Akan tetapi, dia mengkritik kategorisasi situs radikal yang disusun oleh Badan Nasional Penanggulangan Terorisme masih lemah dan mudah diperdebatkan. Sejumlah indikator malah terjebak dalam tema teologis yang tidak layak dibatasi. “Acuannya sebenarnya bisa memakai pasal-pasal tentang larangan hate speech,” kata Iqbal, saat berbicara pada acara workshop “Media dan Pengembangan Kesadaran Kritis Masyarakat”, Selasa, 12 Mei 2015. Acara itu digelar oleh Forum Forum Koordinasi Pencegahan Terorisme (FKPT) DIY, di Auditorium Magister Manajemen UGM.
Menurut Iqbal, tindakan hukum bagi penyebar gagasan radikal secara implisit dan eksplisit perlu dibedakan kadarnya. “Tindakan keras bisa diberlakukan bagi penyebar ajakan eksplisit,” katanya.
Tindakan hukum, tutur Iqbal, bisa memakai dasar larangan hate speech atas nama agama yang diatur dalam Pasal 156 dan 156a KUHP. Ada juga dasarnya di Pasal 28 UU Informasi dan Transaksi Elektronik serta UU Nomor 17 Tahun 2013 tentang Ormas.

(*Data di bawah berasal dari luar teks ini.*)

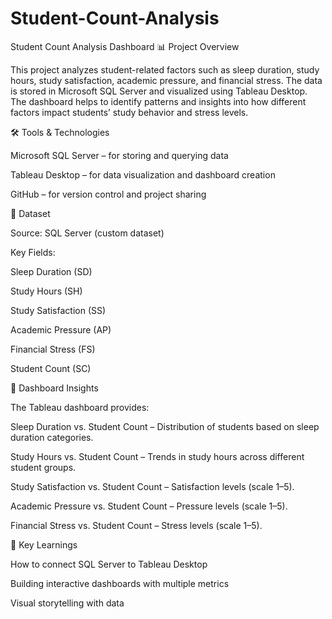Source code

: # Student-Count-Analysis

Student Count Analysis Dashboard
📊 Project Overview

This project analyzes student-related factors such as sleep duration, study hours, study satisfaction, academic pressure, and financial stress.
The data is stored in Microsoft SQL Server and visualized using Tableau Desktop. The dashboard helps to identify patterns and insights into how different factors impact students’ study behavior and stress levels.

🛠️ Tools & Technologies

Microsoft SQL Server – for storing and querying data

Tableau Desktop – for data visualization and dashboard creation

GitHub – for version control and project sharing

📂 Dataset

Source: SQL Server (custom dataset)

Key Fields:

Sleep Duration (SD)

Study Hours (SH)

Study Satisfaction (SS)

Academic Pressure (AP)

Financial Stress (FS)

Student Count (SC)

📌 Dashboard Insights

The Tableau dashboard provides:

Sleep Duration vs. Student Count – Distribution of students based on sleep duration categories.

Study Hours vs. Student Count – Trends in study hours across different student groups.

Study Satisfaction vs. Student Count – Satisfaction levels (scale 1–5).

Academic Pressure vs. Student Count – Pressure levels (scale 1–5).

Financial Stress vs. Student Count – Stress levels (scale 1–5).

🎯 Key Learnings

How to connect SQL Server to Tableau Desktop

Building interactive dashboards with multiple metrics

Visual storytelling with data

Iqbal juga mengingatkan, peran pembatasan penyebaran gagasan radikal tidak bisa mengandalkan lembaga negara saja. Institusi-institusi sipil perlu diajak terlibat aktif mengingat mudahnya penyebaran gagasan radikal via Internet dan jaringan komunitas.

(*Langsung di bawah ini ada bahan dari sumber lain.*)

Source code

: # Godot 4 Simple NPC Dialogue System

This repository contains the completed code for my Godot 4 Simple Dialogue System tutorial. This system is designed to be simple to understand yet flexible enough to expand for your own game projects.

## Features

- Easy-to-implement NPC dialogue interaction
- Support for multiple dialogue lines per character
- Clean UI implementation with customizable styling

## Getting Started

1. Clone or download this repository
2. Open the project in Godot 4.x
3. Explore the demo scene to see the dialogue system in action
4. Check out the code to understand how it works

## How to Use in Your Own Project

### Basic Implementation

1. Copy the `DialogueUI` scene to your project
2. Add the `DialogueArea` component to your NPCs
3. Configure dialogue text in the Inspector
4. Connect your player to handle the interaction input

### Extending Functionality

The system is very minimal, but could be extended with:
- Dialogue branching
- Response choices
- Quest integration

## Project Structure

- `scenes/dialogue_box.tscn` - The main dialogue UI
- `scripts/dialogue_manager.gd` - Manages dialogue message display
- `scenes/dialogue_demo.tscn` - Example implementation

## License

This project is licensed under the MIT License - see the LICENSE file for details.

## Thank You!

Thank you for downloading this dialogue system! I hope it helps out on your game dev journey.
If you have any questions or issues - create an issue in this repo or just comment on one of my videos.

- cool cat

Dia mencontohkan, institusi semacam kampus, sekolah dan ormas keagamaan bisa terlibat dalam pengawasan. Simbol-simbol gagasan radikal mudah merembes secara tak sengaja lewat media mainstream. “Potensinya tidak hanya di media ekstrem,” kata dia.

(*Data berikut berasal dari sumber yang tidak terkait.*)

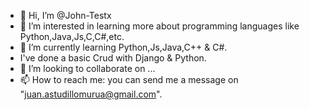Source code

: - 👋 Hi, I’m @John-Testx 
- 👀 I’m interested in learning more about programming languages like Python,Java,Js,C,C#,etc.  
- 🌱 I’m currently learning Python,Js,Java,C++ & C#.
-  I've done a basic Crud with Django & Python. 
- 💞️ I’m looking to collaborate on ...
- 📫 How to reach me: you can send me a message on "juan.astudillomurua@gmail.com".

<!---                                                                                        --->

Iqbal mencatat, pada Februari 2014, sebuah acara televisi swasta pernah menyajikan siaran tentang sejarah Islam yang justru menampilkan bendera ISIS dengan latar kisah riwayat ramalan kebangkitan pasukan Imam Mahdi di akhir zaman. “Ternyata, media mainstream pun bisa terjebak ke glorifikasi teroris,” kata dia.
Sementara itu, anggota FKPT DIY, Mukhtasar Samsudin, mengatakan narasi mengenai gagasan terorisme sering kali justru memikat kalangan terdidik. Hasil riset FKPT DIY pada 2013 menyimpulkan narasi terorisme menjadi isu seksi di kalangan kampus. “Beredar di sebagian komunitas masjid kampus di Yogyakarta,” kata Dekan Fakultas Filsafat UGM itu.
Namun, menurut Mukhtasar, riset yang berlanjut pada 2014 untuk memetakan potensi gerakan teror tersebut, juga menyimpulkan narasi teroris sering kali hanya sekadar menjadi konsumsi informasi. Mukhtasar mengatakan FKPT DIY belum menemukan korelasi antara kegemaran mengkonsumsi narasi terorisme dan persetujuan untuk melakukan aksi teror. “Mungkin karena menyebar di kalangan yang teredukasi di kampus,” ujar dia.
Yogyakarta, dalam riset itu, hanya masuk kategori kawasan dengan karakter umum masyarakatnya yang memiliki sikap toleransi malas. “Misalnya, bersikap toleran asal tidak menyinggung masalah ajakan pindah agama atau peribadatan,” katanya.